▶ **Your assignment**: Output exactly the lines below, starting with the line that has "Siimeksiäänhänkö" and going on through the line that has "Siimeksiäkinhän", both included, and no other lines.

[Records supplied]

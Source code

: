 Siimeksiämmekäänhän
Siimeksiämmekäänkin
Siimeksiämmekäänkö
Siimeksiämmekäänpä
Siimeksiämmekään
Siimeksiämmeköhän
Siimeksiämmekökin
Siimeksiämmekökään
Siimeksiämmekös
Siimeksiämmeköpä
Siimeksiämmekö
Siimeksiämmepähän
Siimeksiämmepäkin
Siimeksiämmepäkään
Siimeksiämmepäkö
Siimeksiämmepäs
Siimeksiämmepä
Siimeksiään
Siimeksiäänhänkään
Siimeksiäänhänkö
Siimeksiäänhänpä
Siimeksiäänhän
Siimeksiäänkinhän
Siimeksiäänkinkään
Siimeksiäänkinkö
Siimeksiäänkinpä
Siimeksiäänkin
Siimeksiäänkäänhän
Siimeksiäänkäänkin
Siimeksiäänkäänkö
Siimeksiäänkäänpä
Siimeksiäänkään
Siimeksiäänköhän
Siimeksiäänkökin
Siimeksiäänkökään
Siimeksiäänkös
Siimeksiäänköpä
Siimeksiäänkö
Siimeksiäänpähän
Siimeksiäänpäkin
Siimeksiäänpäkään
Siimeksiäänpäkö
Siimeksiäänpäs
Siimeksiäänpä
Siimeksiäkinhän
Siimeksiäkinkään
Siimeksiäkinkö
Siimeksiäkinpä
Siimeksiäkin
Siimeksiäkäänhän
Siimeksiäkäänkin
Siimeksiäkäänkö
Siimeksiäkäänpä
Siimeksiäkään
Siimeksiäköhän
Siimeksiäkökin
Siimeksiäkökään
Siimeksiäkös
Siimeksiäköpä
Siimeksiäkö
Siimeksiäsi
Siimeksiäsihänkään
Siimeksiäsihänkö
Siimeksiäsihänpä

[/Records supplied]

▶ **Result of the exercise**:
Siimeksiäänhänkö
Siimeksiäänhänpä
Siimeksiäänhän
Siimeksiäänkinhän
Siimeksiäänkinkään
Siimeksiäänkinkö
Siimeksiäänkinpä
Siimeksiäänkin
Siimeksiäänkäänhän
Siimeksiäänkäänkin
Siimeksiäänkäänkö
Siimeksiäänkäänpä
Siimeksiäänkään
Siimeksiäänköhän
Siimeksiäänkökin
Siimeksiäänkökään
Siimeksiäänkös
Siimeksiäänköpä
Siimeksiäänkö
Siimeksiäänpähän
Siimeksiäänpäkin
Siimeksiäänpäkään
Siimeksiäänpäkö
Siimeksiäänpäs
Siimeksiäänpä
Siimeksiäkinhän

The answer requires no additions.